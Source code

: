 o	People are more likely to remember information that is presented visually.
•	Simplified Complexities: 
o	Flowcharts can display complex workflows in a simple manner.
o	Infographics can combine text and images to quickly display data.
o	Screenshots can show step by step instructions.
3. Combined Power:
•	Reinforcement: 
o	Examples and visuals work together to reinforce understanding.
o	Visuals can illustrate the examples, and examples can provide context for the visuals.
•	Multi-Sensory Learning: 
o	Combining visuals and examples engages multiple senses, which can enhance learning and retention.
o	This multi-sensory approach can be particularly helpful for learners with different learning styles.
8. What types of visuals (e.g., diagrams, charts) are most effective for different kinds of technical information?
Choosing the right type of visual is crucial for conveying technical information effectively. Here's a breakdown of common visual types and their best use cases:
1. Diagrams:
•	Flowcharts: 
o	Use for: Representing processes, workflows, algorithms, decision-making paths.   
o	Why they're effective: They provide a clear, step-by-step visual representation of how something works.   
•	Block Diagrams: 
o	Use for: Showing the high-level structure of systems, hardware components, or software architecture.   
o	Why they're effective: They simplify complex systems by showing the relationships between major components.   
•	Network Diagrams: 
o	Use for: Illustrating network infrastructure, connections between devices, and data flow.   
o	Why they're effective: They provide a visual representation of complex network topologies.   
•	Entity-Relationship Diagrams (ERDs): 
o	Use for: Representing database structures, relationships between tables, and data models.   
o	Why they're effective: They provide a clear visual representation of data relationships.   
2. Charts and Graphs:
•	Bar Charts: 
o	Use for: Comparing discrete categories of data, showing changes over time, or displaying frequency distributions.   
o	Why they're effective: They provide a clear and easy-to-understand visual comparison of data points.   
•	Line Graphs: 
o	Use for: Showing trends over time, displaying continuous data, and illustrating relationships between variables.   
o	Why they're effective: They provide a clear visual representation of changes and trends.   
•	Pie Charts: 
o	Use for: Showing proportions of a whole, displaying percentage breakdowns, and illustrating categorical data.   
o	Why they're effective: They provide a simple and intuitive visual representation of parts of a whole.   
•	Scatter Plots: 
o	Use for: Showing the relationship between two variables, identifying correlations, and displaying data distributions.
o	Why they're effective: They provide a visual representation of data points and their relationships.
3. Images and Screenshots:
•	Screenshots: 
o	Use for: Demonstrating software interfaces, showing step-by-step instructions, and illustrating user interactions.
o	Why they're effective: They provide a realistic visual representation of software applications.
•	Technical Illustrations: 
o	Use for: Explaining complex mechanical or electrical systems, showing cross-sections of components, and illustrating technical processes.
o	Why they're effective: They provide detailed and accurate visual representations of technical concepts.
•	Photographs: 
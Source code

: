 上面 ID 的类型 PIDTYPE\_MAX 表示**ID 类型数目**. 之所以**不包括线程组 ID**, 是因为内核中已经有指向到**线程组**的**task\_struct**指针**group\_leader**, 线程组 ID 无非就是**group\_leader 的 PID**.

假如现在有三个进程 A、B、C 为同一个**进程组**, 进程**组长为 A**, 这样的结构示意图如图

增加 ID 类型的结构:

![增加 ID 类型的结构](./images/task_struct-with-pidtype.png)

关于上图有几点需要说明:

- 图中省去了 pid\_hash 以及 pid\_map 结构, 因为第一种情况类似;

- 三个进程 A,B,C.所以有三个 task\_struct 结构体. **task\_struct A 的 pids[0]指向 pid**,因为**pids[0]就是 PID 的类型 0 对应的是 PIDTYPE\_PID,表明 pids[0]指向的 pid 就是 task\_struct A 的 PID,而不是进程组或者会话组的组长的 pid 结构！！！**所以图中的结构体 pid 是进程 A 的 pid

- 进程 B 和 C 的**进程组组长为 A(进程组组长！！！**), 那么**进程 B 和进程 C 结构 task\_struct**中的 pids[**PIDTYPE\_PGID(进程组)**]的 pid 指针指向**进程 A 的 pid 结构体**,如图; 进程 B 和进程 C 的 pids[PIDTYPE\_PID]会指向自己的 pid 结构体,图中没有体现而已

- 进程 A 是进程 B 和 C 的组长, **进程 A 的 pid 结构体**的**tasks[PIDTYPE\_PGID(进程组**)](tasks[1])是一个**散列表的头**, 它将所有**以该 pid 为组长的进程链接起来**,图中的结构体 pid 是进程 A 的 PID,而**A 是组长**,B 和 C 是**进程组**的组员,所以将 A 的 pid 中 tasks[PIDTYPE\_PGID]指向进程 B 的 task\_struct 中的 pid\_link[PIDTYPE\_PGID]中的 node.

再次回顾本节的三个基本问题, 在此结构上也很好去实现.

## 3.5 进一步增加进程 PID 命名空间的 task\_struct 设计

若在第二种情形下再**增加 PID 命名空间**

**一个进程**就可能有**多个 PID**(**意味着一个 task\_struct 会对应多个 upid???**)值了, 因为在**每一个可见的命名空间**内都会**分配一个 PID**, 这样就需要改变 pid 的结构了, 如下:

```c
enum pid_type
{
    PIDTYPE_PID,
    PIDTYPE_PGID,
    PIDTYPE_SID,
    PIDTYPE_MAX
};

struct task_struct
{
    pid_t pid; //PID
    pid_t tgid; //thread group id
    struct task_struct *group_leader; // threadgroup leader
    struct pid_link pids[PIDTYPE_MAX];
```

■ ■ ■ ■ ■ ■ ■

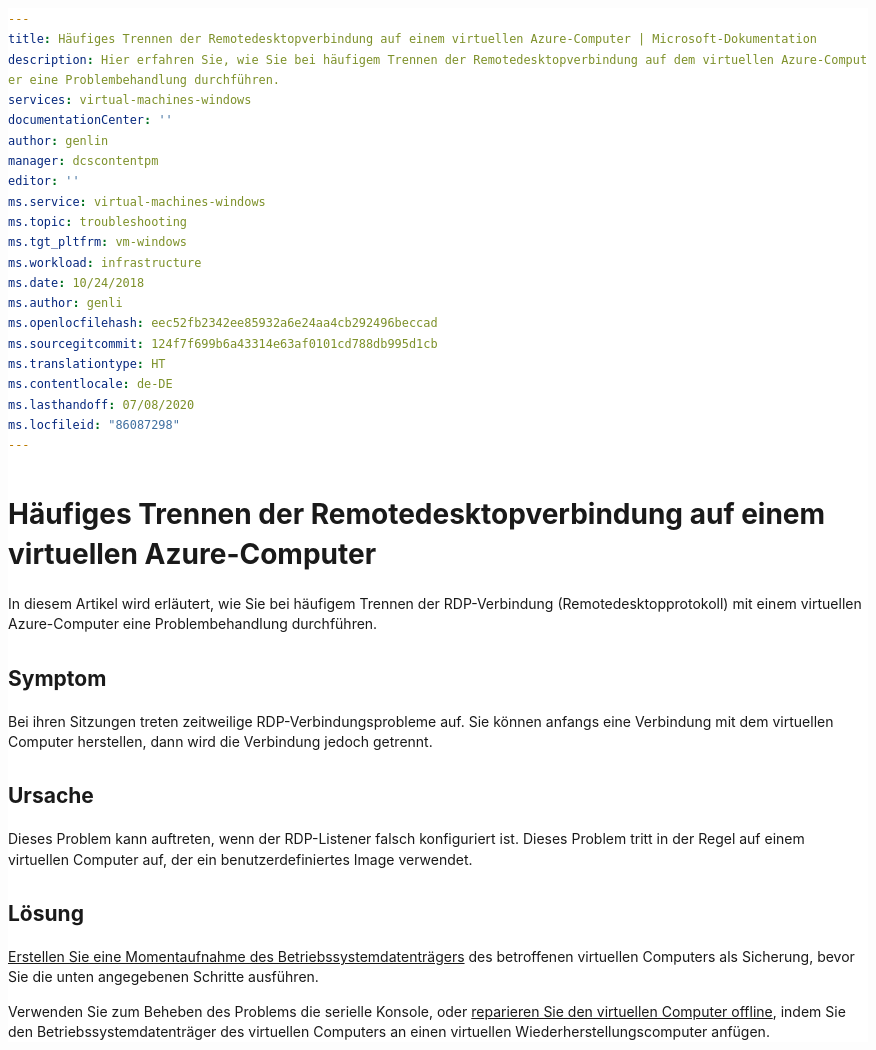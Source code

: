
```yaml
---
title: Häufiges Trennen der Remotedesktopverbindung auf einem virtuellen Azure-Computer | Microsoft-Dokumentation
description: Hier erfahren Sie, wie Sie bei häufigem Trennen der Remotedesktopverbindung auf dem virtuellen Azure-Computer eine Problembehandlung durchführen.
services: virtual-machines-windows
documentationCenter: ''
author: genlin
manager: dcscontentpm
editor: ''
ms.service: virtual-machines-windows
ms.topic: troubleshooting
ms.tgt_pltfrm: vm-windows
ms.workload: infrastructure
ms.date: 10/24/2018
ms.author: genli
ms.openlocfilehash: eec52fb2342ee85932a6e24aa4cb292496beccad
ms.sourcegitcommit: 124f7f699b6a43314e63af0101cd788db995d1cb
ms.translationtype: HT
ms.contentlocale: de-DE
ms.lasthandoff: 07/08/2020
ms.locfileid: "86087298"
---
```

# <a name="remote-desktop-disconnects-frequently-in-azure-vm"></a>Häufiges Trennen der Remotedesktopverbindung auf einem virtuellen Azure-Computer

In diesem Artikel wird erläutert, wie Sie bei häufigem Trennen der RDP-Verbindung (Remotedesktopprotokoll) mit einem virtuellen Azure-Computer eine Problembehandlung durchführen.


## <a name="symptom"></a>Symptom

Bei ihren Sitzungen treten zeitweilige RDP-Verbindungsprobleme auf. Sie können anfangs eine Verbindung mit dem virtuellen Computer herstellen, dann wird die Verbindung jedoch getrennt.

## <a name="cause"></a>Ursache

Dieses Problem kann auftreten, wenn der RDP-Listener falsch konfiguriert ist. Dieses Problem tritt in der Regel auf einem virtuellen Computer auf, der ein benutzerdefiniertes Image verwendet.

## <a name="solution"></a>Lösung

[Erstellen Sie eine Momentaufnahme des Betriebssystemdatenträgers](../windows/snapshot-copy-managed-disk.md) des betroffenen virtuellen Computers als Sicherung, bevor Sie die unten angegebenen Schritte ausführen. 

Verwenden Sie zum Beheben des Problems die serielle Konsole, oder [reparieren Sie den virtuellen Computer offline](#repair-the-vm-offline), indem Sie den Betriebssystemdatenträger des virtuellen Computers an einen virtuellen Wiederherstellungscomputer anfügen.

■ ■ ■ ■ ■ ■ ■

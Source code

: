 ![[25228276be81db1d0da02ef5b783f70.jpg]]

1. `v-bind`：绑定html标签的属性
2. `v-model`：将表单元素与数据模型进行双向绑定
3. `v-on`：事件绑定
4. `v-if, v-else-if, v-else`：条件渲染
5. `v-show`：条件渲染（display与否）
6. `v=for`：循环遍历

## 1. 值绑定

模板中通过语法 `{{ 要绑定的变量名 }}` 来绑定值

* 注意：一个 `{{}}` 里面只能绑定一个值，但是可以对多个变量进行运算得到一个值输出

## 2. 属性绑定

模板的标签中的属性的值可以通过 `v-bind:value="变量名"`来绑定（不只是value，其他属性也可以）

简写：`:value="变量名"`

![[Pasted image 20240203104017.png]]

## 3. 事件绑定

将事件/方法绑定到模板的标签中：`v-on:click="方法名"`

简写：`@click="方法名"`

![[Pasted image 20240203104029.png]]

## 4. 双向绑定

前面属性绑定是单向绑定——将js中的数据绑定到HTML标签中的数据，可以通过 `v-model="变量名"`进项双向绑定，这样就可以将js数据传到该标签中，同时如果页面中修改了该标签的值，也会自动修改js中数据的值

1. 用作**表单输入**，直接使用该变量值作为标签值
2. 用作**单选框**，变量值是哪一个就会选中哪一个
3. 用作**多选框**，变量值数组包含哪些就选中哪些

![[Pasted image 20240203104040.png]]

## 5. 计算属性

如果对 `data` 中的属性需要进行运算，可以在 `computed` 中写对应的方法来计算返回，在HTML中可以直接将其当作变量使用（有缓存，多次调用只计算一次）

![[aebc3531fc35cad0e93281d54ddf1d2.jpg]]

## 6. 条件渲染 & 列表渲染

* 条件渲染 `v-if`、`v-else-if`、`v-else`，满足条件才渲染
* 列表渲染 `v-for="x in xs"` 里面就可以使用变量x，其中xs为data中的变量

■ ■ ■ ■ ■ ■ ■

(Try it)
Scan the records above. Return every line with "virtual" in it.

(Output for this exercise)
services: virtual-machines-windows
ms.service: virtual-machines-windows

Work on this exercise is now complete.